• **What the exercise asks**: Your answer is a number only: how many lines in the data below contain "sound"?

· · · · · · ·

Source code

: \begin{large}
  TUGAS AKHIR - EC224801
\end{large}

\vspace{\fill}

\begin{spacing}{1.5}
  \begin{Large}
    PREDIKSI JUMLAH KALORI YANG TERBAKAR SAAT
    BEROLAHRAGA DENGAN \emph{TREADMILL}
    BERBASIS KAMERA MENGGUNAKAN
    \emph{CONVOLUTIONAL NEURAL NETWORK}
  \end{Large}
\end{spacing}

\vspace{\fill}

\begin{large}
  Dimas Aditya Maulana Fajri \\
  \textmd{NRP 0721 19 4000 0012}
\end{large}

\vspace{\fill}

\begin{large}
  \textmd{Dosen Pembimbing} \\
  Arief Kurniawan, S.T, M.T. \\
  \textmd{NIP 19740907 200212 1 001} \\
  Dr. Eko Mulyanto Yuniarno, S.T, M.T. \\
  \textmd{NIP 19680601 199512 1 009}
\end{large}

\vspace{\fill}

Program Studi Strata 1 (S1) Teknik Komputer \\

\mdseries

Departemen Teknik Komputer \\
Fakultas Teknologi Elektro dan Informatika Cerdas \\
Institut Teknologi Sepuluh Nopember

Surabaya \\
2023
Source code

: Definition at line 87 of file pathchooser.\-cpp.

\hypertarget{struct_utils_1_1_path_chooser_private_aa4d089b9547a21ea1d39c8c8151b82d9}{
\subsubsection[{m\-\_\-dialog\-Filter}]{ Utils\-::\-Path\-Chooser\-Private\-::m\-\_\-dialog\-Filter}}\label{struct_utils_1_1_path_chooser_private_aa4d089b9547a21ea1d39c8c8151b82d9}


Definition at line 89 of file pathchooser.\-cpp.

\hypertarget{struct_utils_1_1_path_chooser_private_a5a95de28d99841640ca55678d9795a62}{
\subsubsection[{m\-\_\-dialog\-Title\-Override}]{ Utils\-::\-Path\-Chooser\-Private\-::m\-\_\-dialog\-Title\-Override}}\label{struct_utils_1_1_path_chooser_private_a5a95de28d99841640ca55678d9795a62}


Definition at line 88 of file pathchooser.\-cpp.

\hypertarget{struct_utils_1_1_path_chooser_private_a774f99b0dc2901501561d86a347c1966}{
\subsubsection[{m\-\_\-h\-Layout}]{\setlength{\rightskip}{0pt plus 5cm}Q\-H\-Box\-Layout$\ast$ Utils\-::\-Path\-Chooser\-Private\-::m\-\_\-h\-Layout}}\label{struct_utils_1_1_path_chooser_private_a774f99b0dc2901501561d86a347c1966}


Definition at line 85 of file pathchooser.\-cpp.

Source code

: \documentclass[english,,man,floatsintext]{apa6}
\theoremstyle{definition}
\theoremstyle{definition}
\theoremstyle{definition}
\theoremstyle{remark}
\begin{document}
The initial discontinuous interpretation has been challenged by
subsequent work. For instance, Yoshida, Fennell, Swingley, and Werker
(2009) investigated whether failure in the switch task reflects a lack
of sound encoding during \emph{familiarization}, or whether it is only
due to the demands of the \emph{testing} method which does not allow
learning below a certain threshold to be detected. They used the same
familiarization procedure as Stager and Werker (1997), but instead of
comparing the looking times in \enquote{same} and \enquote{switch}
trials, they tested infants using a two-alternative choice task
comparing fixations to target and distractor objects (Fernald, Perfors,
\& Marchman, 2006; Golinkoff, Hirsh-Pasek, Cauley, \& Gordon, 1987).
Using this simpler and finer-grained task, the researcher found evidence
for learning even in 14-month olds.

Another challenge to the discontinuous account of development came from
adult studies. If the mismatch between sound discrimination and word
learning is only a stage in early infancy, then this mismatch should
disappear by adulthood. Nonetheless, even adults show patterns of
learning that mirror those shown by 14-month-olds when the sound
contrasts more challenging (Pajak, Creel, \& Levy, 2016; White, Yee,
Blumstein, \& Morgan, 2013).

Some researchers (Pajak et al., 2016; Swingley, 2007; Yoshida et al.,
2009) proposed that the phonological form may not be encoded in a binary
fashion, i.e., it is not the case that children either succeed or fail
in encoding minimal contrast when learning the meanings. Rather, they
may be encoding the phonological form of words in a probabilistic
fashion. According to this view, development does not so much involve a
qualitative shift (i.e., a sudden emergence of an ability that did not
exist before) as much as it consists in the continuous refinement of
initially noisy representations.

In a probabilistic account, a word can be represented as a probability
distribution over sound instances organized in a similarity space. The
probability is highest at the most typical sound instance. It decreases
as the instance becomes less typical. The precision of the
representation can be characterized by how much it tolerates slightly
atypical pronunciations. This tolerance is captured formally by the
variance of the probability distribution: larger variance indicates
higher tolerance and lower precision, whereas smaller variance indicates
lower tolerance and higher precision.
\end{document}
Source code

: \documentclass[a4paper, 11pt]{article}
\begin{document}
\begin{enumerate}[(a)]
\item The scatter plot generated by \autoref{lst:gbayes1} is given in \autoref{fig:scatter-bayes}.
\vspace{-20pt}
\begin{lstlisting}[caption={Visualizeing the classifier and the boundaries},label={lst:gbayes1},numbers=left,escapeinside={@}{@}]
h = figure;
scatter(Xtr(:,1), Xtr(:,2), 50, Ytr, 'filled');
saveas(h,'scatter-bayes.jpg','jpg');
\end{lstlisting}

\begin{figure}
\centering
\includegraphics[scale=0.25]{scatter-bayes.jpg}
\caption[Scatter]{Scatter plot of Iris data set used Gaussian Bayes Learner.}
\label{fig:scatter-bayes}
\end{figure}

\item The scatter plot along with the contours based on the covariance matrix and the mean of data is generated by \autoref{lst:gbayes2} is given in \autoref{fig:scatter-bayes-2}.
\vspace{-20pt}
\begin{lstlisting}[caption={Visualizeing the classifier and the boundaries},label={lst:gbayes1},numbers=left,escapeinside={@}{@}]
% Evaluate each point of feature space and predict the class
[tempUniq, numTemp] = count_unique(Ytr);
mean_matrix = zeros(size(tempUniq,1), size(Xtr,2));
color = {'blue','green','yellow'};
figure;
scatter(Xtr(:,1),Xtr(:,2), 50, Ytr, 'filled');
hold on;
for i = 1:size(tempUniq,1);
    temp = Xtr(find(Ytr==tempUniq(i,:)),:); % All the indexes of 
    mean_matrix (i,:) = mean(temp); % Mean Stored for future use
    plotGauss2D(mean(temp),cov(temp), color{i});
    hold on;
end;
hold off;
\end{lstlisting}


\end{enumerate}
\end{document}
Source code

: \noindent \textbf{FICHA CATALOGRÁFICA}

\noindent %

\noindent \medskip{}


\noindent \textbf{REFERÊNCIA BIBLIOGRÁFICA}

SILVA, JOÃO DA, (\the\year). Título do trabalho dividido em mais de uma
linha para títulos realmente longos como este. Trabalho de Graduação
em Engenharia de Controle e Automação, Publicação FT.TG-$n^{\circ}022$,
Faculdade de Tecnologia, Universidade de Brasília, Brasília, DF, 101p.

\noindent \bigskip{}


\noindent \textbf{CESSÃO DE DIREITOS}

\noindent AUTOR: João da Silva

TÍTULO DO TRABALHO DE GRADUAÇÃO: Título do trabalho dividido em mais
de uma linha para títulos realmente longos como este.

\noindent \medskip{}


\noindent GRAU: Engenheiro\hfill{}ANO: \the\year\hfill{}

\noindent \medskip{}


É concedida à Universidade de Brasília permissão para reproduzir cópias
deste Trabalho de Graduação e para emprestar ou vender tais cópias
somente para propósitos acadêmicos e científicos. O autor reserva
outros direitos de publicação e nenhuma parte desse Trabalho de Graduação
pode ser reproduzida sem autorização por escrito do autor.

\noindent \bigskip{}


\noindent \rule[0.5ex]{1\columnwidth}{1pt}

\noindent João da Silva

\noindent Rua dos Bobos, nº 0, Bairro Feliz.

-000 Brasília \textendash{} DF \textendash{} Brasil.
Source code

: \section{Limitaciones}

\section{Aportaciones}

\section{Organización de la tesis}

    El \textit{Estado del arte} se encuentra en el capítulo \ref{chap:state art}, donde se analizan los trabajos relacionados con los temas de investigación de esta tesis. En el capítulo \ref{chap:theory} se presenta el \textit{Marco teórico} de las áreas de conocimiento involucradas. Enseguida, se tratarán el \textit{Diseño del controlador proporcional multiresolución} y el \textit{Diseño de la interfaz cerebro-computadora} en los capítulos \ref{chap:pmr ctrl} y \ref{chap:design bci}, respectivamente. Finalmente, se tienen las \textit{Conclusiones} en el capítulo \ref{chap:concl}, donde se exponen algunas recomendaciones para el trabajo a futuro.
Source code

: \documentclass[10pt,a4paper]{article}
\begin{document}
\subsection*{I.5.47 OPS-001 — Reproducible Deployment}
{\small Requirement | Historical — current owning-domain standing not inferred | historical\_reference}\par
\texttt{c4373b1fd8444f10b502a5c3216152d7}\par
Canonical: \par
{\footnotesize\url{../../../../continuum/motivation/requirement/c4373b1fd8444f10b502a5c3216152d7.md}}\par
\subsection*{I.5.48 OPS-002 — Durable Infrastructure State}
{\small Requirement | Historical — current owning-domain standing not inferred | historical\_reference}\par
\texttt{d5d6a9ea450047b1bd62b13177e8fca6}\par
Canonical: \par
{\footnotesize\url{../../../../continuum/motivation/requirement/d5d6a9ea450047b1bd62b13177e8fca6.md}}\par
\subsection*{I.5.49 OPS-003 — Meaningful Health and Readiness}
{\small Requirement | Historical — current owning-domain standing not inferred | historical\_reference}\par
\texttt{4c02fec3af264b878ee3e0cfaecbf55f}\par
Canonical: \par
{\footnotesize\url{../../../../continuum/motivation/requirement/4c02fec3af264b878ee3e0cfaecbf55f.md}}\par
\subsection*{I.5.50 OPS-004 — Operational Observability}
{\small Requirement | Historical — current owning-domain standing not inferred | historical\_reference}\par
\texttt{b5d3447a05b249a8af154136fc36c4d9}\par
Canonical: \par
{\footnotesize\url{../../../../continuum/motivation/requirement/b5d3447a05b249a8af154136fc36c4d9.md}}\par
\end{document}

· · · · · · ·

• **Solution to this task**: 5